Is there some line between praying for the intercession of a saint and praying TO a saint that these people might be accidentally stepping over, or is this just me? Growing up I believed certain saints had certain powers, not just in an intercessory way, and this seems to be what many Catholics believe. Am I sensing a problem that isn’t there? Do most Catholics have it all straighter in their heads than I did? Or was I right, and it’s okay to pray to saints for THEIR power (even if it was given them by God)?

If someone could help me see the line, and give their opinion on how well educated the average Catholic is about that line, I was appreciate it.
 
I believe that prayers to saints including Our Lady are intercessory only in value. All power of prayer comes from God alone. When we talk of the power of Mary we are only rationally understanding her special place in the Heart of Jesus, and are reminded by the marriage feast of Cana in the Bible that Our Lady only had to ask her Son for a remedy of a silly social embarrassment for a friend for Jesus to change the timing of the start of His public life.
Now if you consider the triviality of the situation in the general scheme of things, you can recognise the power of such intercession. But no power arose from Our Lady or the saints in their own right but only in their relationship with the Lord alone.
Don’t be confused with talk of St. Jude with lost causes or St.
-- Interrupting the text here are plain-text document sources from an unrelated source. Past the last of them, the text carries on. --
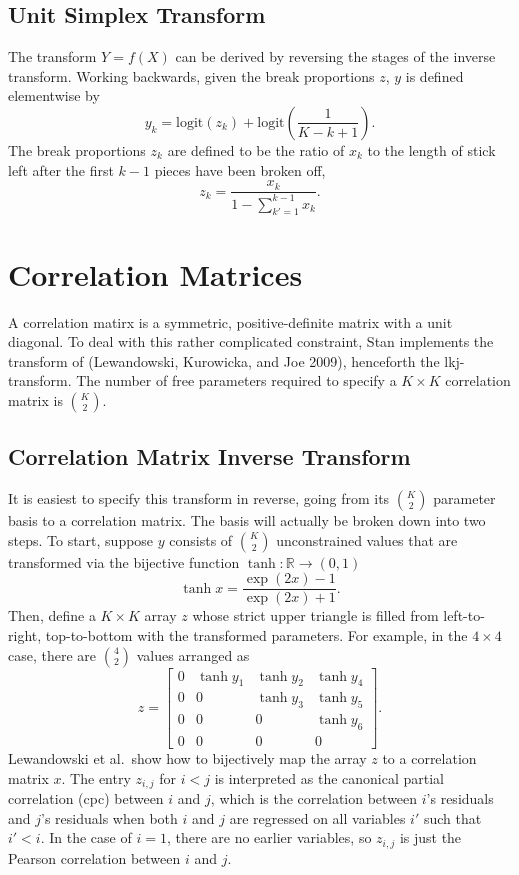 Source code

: \documentclass[10pt]{report}
\newcommand{\Stan}{Stan\xspace}
\newcommand{\acronym}[1]{{\sc #1}\xspace}
\newcommand{\LKJ}{\acronym{lkj}}
\newcommand{\CPC}{\acronym{cpc}}
\begin{document}
\subsection{Unit Simplex Transform}

The transform $Y = f(X)$ can be derived by reversing the stages of the
inverse transform.  Working backwards, given the break proportions
$z$, $y$ is defined elementwise by
%
\[
y_k 
= \mbox{logit}(z_k)
+ \mbox{logit}\left(
   \frac{1}{K-k+1}
   \right)
.
\]
%
The break proportions $z_k$ are defined to be the ratio of $x_k$ to
the length of stick left after the first $k-1$ pieces have been broken
off, 
%
\[
z_k 
= \frac{x_k}
       {1 - \sum_{k' = 1}^{k-1} x_k}
.
\]

\section{Correlation Matrices}

A correlation matirx is a symmetric, positive-definite matrix with a
unit diagonal.  To deal with this rather complicated constraint, \Stan
implements the transform of (Lewandowski, Kurowicka, and Joe 2009),
henceforth the \LKJ-transform.  The number of free parameters required
to specify a $K \times K$ correlation matrix is $K \choose 2$.

\subsection{Correlation Matrix Inverse Transform}

It is easiest to specify this transform in reverse, going from its $K
\choose 2$ parameter basis to a correlation matrix.  The basis will
actually be broken down into two steps.  To start, suppose $y$
consists of $K \choose 2$ unconstrained values that are transformed via
the bijective function $\tanh : \mathbb{R} \rightarrow (0,1)$ 
%
\[
\tanh x = \frac{\exp(2x) - 1}{\exp(2x) + 1}.
\]
%
Then, define a $K \times K$ array $z$ whose strict upper triangle is 
filled from left-to-right, top-to-bottom with the transformed parameters.
For example, in the $4 \times 4$ case, there are ${4 \choose 2}$ values
arranged as
%
\[
z 
=
\left[
\begin{array}{cccc}
0 & \tanh y_1 & \tanh y_2 & \tanh y_4
\\
0 & 0 & \tanh y_3 & \tanh y_5
\\
0 & 0 & 0 & \tanh y_6
\\
0 & 0 & 0 & 0
\end{array}
\right]
.
\]
%
Lewandowski et al.\ show how to bijectively map the array $z$ to a correlation
matrix $x$.  The entry $z_{i,j}$ for $i < j$ is interpreted as the
canonical partial correlation (\CPC) between $i$ and $j$, which is the
correlation between $i$'s residuals and $j$'s residuals when both $i$
and $j$ are regressed on all variables $i'$ such that $i'< i$.
In the case of $i=1$, there are no earlier variables, 
so $z_{i,j}$ is just the Pearson correlation between $i$ and $j$.
\end{document}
Anthony with finding lost things.
All power comes only from God and His church encourages prayers to the saints for their edification and to encourage us to emulate the lives of our “favorite” saints.
 
I’m still a bit too much of a Protestant to put a lot of stock in praying to saints. Although there was one occasion early on in my Catholic walk when I did pray to St. Martha (I think). Someone said she’d always respond in 6 weeks, Martha being busybody Martha, and unable to sit still for a moment, if something needs doing.

I needed a job at the time, and pretty much exactly 6 weeks after I prayed to her (only half believing it), I managed to get a mail delivery contract. If I’d prayed to her sister Mary, she’d probably still be sitting at the feet of Christ, and meanwhile … Just kidding.

So, what do we make of it?

As my old Protestant pastor put it, “They’re doing something up there.” Or as the Bible puts it in Luke 16:10 NIV …
Whoever can be trusted with very little can also be trusted with much, and whoever is dishonest with very little will also be dishonest with much.
The saints, who have shown that they can be trusted with very little in this life, are then trusted with much in the next, is how I interpret this passage, at least in a spiritual sense.

I think after a while the glorified saints get to know the mind of God pretty well, and they probably get an almost instantaneous answer from God regarding their requests, which they forward on from people on earth. The real problem is probably lack of faith on our part - do we really trust God, or the saints or both?

I know at times I don’t much like God, and so I’m somewhat cynical about petitionary prayer. But that’s my attitude - not what God and the saints might actually be doing.

Like the old pastor said, “They’re doing something up there.” And if we take the “communion of saints” to mean anything, there should be a spiritual communion between us, each other, the glorified saints, Mary and the Trinitarian God.

I suspect that a lot of the time we don’t really take it seriously. Our faith is too small.